New York: Library of America, 1985, c1905.
You know how it is when you finally read a classic, being dragged to it with the expectation that it will be a dry, "good for you" read, and you end up loving it, not being able to put it down, and being overcome with sobs at the end? No? Well, that was me and The House of Mirth. It really wasn't at all mirthful.
I expected to despise Lily Bart and her rich New York world. And while I did find Lily herself a bit annoying, and many of the side characters, especially the men, really irritating chumps, I was won over by the texture and the depth of the storytelling.
Not much summarizing needed for this classic: Lily Bart is a New York socialite who is closing in on 30. Her beauty and charm is fading, and she needs to make an advantageous marriage soon, before it's too late. She has her sights on Percy Gryce, and is likely to hook him, too -- but her indecision once again arises and he slips through her fingers.
Part of this may be attributed to the fact that Lily is pulled between her high society lifestyle and her secret, deeper self which is more introspective and more interested in a non-wealthy acquaintance, journalist Laurence Selden. He doesn't step up, though, and Lily begins to spiral down the ladder of social significance, slowly, step by step. From being sought after and a queen of society, her dependence on men and need for income leads her to being a companion, then a secretary to the demi-monde, then a milliner and then to no work at all. From the heights to the depths. In Lily's journey to the bottom she comes to a realization:
Lily had an odd sense of being behind the social tapestry, on the side where the threads were knotted and the loose ends hung.
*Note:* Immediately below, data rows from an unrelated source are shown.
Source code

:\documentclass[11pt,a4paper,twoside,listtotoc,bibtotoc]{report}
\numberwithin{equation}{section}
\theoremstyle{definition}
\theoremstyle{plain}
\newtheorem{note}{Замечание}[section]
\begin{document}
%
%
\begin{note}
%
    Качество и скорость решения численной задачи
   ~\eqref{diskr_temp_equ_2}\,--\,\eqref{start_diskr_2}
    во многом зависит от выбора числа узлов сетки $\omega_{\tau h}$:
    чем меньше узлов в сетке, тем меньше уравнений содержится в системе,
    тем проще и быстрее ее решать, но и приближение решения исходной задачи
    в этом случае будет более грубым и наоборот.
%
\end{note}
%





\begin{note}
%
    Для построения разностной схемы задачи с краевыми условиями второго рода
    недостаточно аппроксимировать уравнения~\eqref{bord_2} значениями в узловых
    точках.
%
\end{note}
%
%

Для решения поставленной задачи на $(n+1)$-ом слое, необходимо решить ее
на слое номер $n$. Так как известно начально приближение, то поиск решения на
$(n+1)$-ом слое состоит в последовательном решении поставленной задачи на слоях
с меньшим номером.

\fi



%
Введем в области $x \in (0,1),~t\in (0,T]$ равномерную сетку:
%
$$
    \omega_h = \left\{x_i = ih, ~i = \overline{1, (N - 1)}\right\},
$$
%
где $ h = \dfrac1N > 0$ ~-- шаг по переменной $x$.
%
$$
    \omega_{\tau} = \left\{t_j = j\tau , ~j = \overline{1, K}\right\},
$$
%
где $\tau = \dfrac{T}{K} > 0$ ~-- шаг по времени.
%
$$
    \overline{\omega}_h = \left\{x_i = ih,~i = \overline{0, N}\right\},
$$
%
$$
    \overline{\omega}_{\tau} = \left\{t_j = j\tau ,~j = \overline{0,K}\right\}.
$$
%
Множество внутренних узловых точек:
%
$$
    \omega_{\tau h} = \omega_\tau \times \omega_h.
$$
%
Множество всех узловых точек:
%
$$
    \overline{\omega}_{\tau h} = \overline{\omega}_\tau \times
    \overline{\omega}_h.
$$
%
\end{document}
But all along Wharton skewers the expectations placed specifically on women in this setting. As Lily says to Selden:
Your coat's a little shabby, but who cares? It doesn't keep people from asking you to dine. If I were shabby no one would have me: a woman is asked out as much for her clothes as for herself. The clothes are the background, the frame, if you like: they don't make success, but they are a part of it. Who wants a dingy woman? We are expected to be pretty and well-dressed till we drop -- and if we can't keep it up alone, we have to go into partnership.
Lily notes the small niceties of society that make it next to impossible for a woman to be herself, or to truly befriend another woman unless, like Selden's socially conscious cousin Gerty, that woman has given up on 'society' completely. It's quite shocking to realize that this book, written in 1905, is still relevant in many ways to our world today. It's beautifully written and even though I knew what was coming, the final pages still brought me to tears. The frustration of a woman's life is unbearable to me even in fiction.
This is a strong and fresh read that still feels relevant, and which is written beautifully. Full of thoughtful characters caught up in tangled social situations that they can't seem to see their way clear of, it is compelling and frustrating and irritating and powerful. I'm glad I finally read it, for pleasure and not as a classroom assignment; it was worth the wait.